Random Forest Model and its Consequences
I fit a random forest model to the data to predict whether a search was conducted, in order to see which predictor variables the model would consider most important. The model had a predictive accuracy of over 97%. The code for the model can be found in MoCoTrafficSearchRF.rmd.
The top ten important predictor variables were as follows:
Accuracy: 0.9710396
No Yes MeanDecreaseAccuracy MeanDecreaseGini
Time.Of.Stop 0.006948418 0.2980195 0.019667276 366.78871
Violation.Type 0.003925750 0.2638124 0.015288994 124.53951
Longitude 0.011921277 0.1828931 0.019398104 255.26528
Geolocation 0.032538078 0.1403309 0.037251121 263.17211
Latitude 0.031980453 0.1360651 0.036533896 262.21105
Location 0.004584250 0.1224058 0.009734600 255.47231
Arrest.Type 0.001741790 0.1193220 0.006886409 81.62156
SubAgency 0.004681766 0.1174461 0.009610867 106.18332
Date.Of.Stop 0.003904850 0.1141753 0.008724385 234.58751
Race 0.002246621 0.1054858 0.006764351 74.41948
Race was top 10 importance, but many of the location variables were more important (the violation type is either warning, citation or arrest, while the arrest type indicates that if an arrest is made).
Because of the predictive value of location, I then looked at the number of searches by police district:
Note that 3rd district (Silver Spring area) and the HQ/Special Operations "district" have almost half of all searches in the county, with the 4th district (Wheaton area) not far behind.
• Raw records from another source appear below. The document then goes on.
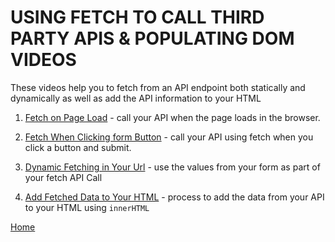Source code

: # USING FETCH TO CALL THIRD PARTY APIS & POPULATING DOM VIDEOS

These videos help you to fetch from an API endpoint both statically and dynamically as well as add the API information to your HTML

1. [Fetch on Page Load](https://drive.google.com/file/d/1Hil8UkyyO0UVzJIY4h_Bhu9QelA_sd4q/view?usp=sharing) - call your API when the page loads in the browser.

1. [Fetch When Clicking form Button](https://drive.google.com/file/d/158I56w__1tXombh8T3nPfJShxv7BcWF5/view?usp=sharing) - call your API using fetch when you click a button and submit.

1. [Dynamic Fetching in Your Url](https://drive.google.com/file/d/11ecUxrVz-16lXkceNNxeMvSDBIfaXjC0/view?usp=sharing) - use the values from your form as part of your fetch API Call

1. [Add Fetched Data to Your HTML](https://drive.google.com/file/d/1WpzoQSGGxNP5hfJRC92OCG_Iriz2AU88/view?usp=sharing) - process to add the data from your API to your HTML using `innerHTML`

[Home][def]

[def]: README.md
It is worth asking why so many searches are done in Silver Spring and to a lesser extent in Wheation. Is there a bias against those areas, drivers (more likely to be of color) in those districts, or are there other good reasons to undertake more searches there? This question is even more stark when looking at the next chart, showing that there are about the same number of stops in all districts - thus the rate of searches is much higher in the 3rd and 4th districts. Why?
Another question is why are there so many stops and searches done by HQ/Special Operations?